United Internet CFO also said that no one has showed up (including Telefonica) regarding consolidation of 1&1 and that they are open to have a conversation as always (min 22:52).
1&1 CFO said competition remains intense in Germany (min 1:20).
Assessment
United Internet shares were down 7% while IONOS shares were down 10% at one point after the earnings probably due to the skepticism surrounding the collapse in AdTech revenue (-65% y/y) and the decision by IONOS to discontinue it unexpectedly. Management had guided flat revenue growth in the AdTech business in the second half of 2025, after very strong development in first half but is now saying the EUR 400 million guidance for 2025 may not be achieved. There is also uncertainty on whether and when IONOS will find its buy, given Q3 revenue and earnings development in the division. In my opinion (theory), the huge underperformance of the AdTech business may explain why IONOS CFO is leaving.
Overall, excluding the impact from the AdTech business, United internet’s revenue and earnings developed well.

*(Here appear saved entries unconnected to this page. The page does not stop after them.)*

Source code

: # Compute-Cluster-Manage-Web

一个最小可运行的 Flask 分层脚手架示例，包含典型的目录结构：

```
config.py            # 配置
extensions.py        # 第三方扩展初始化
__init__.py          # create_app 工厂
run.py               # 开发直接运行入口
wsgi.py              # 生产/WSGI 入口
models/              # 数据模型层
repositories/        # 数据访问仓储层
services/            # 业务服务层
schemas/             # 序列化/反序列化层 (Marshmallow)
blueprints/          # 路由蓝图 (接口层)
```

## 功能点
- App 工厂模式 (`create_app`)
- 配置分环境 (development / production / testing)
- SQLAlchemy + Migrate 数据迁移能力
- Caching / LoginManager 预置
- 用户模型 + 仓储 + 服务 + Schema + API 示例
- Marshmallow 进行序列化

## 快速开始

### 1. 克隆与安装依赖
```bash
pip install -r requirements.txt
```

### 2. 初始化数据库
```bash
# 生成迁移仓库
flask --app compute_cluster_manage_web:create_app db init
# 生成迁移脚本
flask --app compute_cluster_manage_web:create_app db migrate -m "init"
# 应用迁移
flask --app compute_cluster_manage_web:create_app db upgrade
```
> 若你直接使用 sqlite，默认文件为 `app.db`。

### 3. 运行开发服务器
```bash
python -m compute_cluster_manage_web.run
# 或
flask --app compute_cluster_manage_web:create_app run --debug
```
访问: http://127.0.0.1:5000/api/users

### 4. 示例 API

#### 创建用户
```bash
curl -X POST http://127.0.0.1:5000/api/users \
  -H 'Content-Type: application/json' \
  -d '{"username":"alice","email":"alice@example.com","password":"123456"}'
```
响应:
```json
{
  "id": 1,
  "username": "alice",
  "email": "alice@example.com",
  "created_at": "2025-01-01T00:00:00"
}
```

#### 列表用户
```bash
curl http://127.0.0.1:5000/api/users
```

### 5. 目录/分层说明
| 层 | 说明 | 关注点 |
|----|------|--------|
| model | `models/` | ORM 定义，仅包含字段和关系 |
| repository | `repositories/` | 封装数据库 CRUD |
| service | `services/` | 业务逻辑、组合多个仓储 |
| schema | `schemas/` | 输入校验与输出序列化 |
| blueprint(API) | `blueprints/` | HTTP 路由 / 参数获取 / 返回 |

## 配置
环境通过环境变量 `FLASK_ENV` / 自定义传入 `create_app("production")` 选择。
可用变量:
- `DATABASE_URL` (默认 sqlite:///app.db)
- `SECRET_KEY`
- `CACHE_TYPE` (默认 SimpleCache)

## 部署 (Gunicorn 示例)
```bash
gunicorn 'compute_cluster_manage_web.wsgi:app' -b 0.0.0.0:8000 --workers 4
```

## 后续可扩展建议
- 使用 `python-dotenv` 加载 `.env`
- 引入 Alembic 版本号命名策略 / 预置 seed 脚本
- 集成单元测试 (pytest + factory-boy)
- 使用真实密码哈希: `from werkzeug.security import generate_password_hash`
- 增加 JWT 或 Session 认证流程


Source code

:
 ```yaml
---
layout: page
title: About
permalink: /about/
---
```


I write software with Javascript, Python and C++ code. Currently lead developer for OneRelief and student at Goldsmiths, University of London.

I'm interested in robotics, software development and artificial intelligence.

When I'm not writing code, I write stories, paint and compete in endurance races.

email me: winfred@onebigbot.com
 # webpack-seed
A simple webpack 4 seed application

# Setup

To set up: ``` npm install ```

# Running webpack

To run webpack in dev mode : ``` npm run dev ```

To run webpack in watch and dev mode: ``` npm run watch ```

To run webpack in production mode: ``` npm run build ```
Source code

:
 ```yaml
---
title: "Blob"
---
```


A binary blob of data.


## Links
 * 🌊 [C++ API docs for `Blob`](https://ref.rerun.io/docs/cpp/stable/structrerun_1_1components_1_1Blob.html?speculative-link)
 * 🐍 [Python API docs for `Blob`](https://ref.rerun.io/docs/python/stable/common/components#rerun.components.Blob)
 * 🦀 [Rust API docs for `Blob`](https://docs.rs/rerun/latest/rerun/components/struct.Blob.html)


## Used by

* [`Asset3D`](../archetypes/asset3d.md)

The company’s announcement that it will only need 2,000 active sites to achieve 25% coverage largely diminishes the risk associated with coverage obligations. I think their estimate could be genuine (confidence level: 65%) given that 2025 and 2030 obligations do not specify (see except below) the exact requirements in terms of coverage and quality (Notion- antenna sites obligation). . More research on this area will improve my confidence level.
“It is not appropriate to impose on new entrants a more exacting requirement in terms
of household coverage, quality and transport routes – as was called for in the
responses – because, unlike existing network operators, they do not already have the
necessary infrastructure. In particular, there are at present no frequencies below
1 GHz available to new entrants that would enable them to roll out cost-effective
broadband nationwide,” BNetzA said.
I think the main risk at the moment is the issue of low-band spectrum since a delay in getting it will delay cost savings.